Episode Transcription

Hi, I’m Joni Eareckson Tada with a quotation you’ll want to remember.

           It was during World War II and Margie Hamilton was still a newlywed when her husband was shipped out. While he was overseas, she learned she was pregnant.  What she learned next, however, was devastating – Margie Hamilton’s husband was killed in action. While she was still grieving, her baby was born, but even that celebration was short-lived when doctors told her that her child had serious birth defects. After about 40 operations, poverty followed. Still Margie Hamilton was able to say (now get this), "All this trouble has crowded me to Christ. It's simply mud around the gold." 

           Wow! You know, I don't know who Margie Hamilton was, but this little story is as precious as gold. And I am so touched by her reflections on all her trials: “All this trouble has crowded me to Christ. It is simply mud around the gold.” It reminds me of 1 Peter Chapter 1:6-7 where the apostle has a good word for his Christian friends who were undergoing many a great trial. He says to them, "In this you greatly rejoice, though now for a little while you may have had to suffer grief in all kinds of trials. These have come so that your faith, of greater worth than gold, which perishes even though refined by fire, your faith may be proved genuine and may result in praise, glory and honor when Jesus Christ is revealed." You know I don’t know if Margie Hamilton’s Bible is still around, but I just bet she had that verse underlined!
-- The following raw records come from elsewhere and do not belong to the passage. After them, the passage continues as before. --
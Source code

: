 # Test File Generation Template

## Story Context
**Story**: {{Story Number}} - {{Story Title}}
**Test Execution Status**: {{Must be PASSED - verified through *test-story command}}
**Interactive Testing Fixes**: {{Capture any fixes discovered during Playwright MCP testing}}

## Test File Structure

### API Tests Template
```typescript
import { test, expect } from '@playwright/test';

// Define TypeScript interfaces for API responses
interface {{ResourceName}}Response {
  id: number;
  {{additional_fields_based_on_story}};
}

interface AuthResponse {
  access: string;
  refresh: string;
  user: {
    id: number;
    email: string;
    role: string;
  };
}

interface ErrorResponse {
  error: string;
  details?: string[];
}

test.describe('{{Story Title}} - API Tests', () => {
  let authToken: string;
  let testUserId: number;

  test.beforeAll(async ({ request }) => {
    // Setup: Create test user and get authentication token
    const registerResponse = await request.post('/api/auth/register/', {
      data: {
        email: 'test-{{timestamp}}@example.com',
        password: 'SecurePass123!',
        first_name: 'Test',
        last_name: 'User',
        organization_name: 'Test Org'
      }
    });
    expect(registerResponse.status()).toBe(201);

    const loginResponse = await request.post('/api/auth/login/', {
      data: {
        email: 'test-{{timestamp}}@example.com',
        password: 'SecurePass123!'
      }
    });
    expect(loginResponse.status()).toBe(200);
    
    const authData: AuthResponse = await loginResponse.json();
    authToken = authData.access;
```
            It’s easy to run happily and willingly into God's arms when everything seems easy, and breezy and bright and beautiful. But do days like that really crowd you to Christ? Do they push you deeper into his heart where you’ve never ventured before? Probably not. On bright, beautiful days when all seems easy, you are, most likely, playing catch-up on all the things you enjoy doing. No, it’s the painful trials that fix your focus on Jesus; it’s the “trouble” sometimes that crowd you to Christ. It's one reason I'm glad for this wheelchair. If I were on my feet, and if I had use of my hands, I know what I would be doing, I'd either be maxing out my credit card at the mall, or I’d be heading for the tennis court, or coffee-klatching with girlfriends at Starbucks, or flicking through daytime soap operas. Not that any of those things are really, really bad; but they are the sorts of things you enjoy doing when you’re not distracted by pain or trials or disappointments.

            But me, I will opt for being crowded to Christ.I’ll go for the mud on my gold, thank you. And I will continue to greatly rejoice in the "all kinds of trials" which accompany my wheelchair – all the headaches, all the hardships that push me flat on my face before the throne of grace where [as it says in Hebrews 4] I find divine help. And sometimes the help God gives is an increased measure of faith; I am able to believe God more, as well as to act on it. And this is what makes faith golden!

           I may feel weary and tired now, but one day the mud and dirt of my earthly heartaches will be washed away, revealing the gold of refined faith. So let me ask you, what circumstances are crowding you to Christ right now? Can you "rejoice greatly" that these things are shoving you closer to the Savior? I tell you what, you will be able to rejoice greatly when you understand that the testing of your faith is more precious than gold. May we both see our troubles today as merely “mud around the gold.”  And thank you, Mrs. Hamilton, for the reminder.